▶ **Requirement**:
Repeat exactly, please, the opening lines of the data below, through and including the line where "example (Install MariaDB" sits.

▶ **Data excerpts**:

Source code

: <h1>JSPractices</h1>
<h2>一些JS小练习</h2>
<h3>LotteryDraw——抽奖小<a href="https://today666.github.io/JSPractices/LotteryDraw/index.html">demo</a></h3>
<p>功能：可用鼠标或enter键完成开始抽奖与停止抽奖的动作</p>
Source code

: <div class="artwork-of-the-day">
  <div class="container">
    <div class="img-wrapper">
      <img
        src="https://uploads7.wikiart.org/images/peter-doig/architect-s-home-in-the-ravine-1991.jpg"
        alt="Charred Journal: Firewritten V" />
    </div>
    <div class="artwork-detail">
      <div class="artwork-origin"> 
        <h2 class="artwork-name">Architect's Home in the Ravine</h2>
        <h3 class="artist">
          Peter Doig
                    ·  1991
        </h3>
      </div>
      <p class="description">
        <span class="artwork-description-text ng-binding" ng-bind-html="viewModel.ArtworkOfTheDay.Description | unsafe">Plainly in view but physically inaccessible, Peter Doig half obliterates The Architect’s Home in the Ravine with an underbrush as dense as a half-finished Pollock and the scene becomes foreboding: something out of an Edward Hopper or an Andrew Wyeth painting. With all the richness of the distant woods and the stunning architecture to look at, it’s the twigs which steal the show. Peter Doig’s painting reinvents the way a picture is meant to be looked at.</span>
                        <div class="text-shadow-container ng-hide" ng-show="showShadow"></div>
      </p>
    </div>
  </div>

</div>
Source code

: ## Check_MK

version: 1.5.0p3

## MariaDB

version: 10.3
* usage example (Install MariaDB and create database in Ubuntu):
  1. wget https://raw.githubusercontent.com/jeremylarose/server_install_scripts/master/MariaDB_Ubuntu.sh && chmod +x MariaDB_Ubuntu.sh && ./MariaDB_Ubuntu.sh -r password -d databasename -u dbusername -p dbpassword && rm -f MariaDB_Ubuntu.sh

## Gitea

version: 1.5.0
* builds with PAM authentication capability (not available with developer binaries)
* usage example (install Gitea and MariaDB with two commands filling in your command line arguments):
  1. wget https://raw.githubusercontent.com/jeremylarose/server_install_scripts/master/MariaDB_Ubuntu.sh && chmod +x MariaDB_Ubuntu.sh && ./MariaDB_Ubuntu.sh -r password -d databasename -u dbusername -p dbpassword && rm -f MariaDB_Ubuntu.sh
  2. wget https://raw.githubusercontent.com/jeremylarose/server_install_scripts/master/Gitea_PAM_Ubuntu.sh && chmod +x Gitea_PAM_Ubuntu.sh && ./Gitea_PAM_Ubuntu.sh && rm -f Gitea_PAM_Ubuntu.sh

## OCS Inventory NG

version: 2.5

▶ **Your response**:
Source code

: <h1>JSPractices</h1>
<h2>一些JS小练习</h2>
<h3>LotteryDraw——抽奖小<a href="https://today666.github.io/JSPractices/LotteryDraw/index.html">demo</a></h3>
<p>功能：可用鼠标或enter键完成开始抽奖与停止抽奖的动作</p>
Source code

: <div class="artwork-of-the-day">
  <div class="container">
    <div class="img-wrapper">
      <img
        src="https://uploads7.wikiart.org/images/peter-doig/architect-s-home-in-the-ravine-1991.jpg"
        alt="Charred Journal: Firewritten V" />
    </div>
    <div class="artwork-detail">
      <div class="artwork-origin"> 
        <h2 class="artwork-name">Architect's Home in the Ravine</h2>
        <h3 class="artist">
          Peter Doig
                    ·  1991
        </h3>
      </div>
      <p class="description">
        <span class="artwork-description-text ng-binding" ng-bind-html="viewModel.ArtworkOfTheDay.Description | unsafe">Plainly in view but physically inaccessible, Peter Doig half obliterates The Architect’s Home in the Ravine with an underbrush as dense as a half-finished Pollock and the scene becomes foreboding: something out of an Edward Hopper or an Andrew Wyeth painting. With all the richness of the distant woods and the stunning architecture to look at, it’s the twigs which steal the show. Peter Doig’s painting reinvents the way a picture is meant to be looked at.</span>
                        <div class="text-shadow-container ng-hide" ng-show="showShadow"></div>
      </p>
    </div>
  </div>

</div>
Source code

: ## Check_MK

version: 1.5.0p3

## MariaDB

version: 10.3
* usage example (Install MariaDB and create database in Ubuntu):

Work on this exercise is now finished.